RECORDS below:

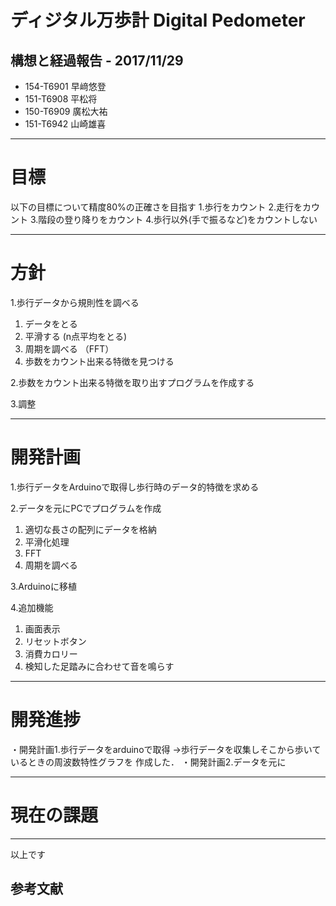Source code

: # ディジタル万歩計 Digital Pedometer
## 構想と経過報告  - 2017/11/29

- 154-T6901 早﨑悠登
- 151-T6908 平松将
- 150-T6909 廣松大祐
- 151-T6942 山崎雄喜

---
# 目標
以下の目標について精度80%の正確さを目指す
1.歩行をカウント
2.走行をカウント
3.階段の登り降りをカウント
4.歩行以外(手で振るなど)をカウントしない

---
# 方針
1.歩行データから規則性を調べる

1) データをとる
2) 平滑する (n点平均をとる)
3) 周期を調べる （FFT）
4) 歩数をカウント出来る特徴を見つける

2.歩数をカウント出来る特徴を取り出すプログラムを作成する

3.調整


---
# 開発計画

1.歩行データをArduinoで取得し歩行時のデータ的特徴を求める

2.データを元にPCでプログラムを作成

1) 適切な長さの配列にデータを格納
2) 平滑化処理
3) FFT
4) 周期を調べる

3.Arduinoに移植

4.追加機能
1) 画面表示
2) リセットボタン
3) 消費カロリー
4) 検知した足踏みに合わせて音を鳴らす

---
# 開発進捗
・開発計画1.歩行データをarduinoで取得
→歩行データを収集しそこから歩いているときの周波数特性グラフを
作成した．
・開発計画2.データを元に

---

# 現在の課題

---
以上です

## 参考文献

End of RECORDS.

TRY IT: Without the pictures, retype all of the data above exactly.

ANSWER SECTION:
Source code

: # ディジタル万歩計 Digital Pedometer
## 構想と経過報告  - 2017/11/29

- 154-T6901 早﨑悠登
- 151-T6908 平松将
- 150-T6909 廣松大祐
- 151-T6942 山崎雄喜

---
# 目標
以下の目標について精度80%の正確さを目指す
1.歩行をカウント
2.走行をカウント
3.階段の登り降りをカウント
4.歩行以外(手で振るなど)をカウントしない

---
# 方針
1.歩行データから規則性を調べる

1) データをとる
2) 平滑する (n点平均をとる)
3) 周期を調べる （FFT）
4) 歩数をカウント出来る特徴を見つける

2.歩数をカウント出来る特徴を取り出すプログラムを作成する

3.調整


---
# 開発計画

1.歩行データをArduinoで取得し歩行時のデータ的特徴を求める

2.データを元にPCでプログラムを作成

1) 適切な長さの配列にデータを格納
2) 平滑化処理
3) FFT
4) 周期を調べる

3.Arduinoに移植

4.追加機能
1) 画面表示
2) リセットボタン
3) 消費カロリー
4) 検知した足踏みに合わせて音を鳴らす

---
# 開発進捗
・開発計画1.歩行データをarduinoで取得
→歩行データを収集しそこから歩いているときの周波数特性グラフを
作成した．
・開発計画2.データを元に

---

# 現在の課題

---
以上です

## 参考文献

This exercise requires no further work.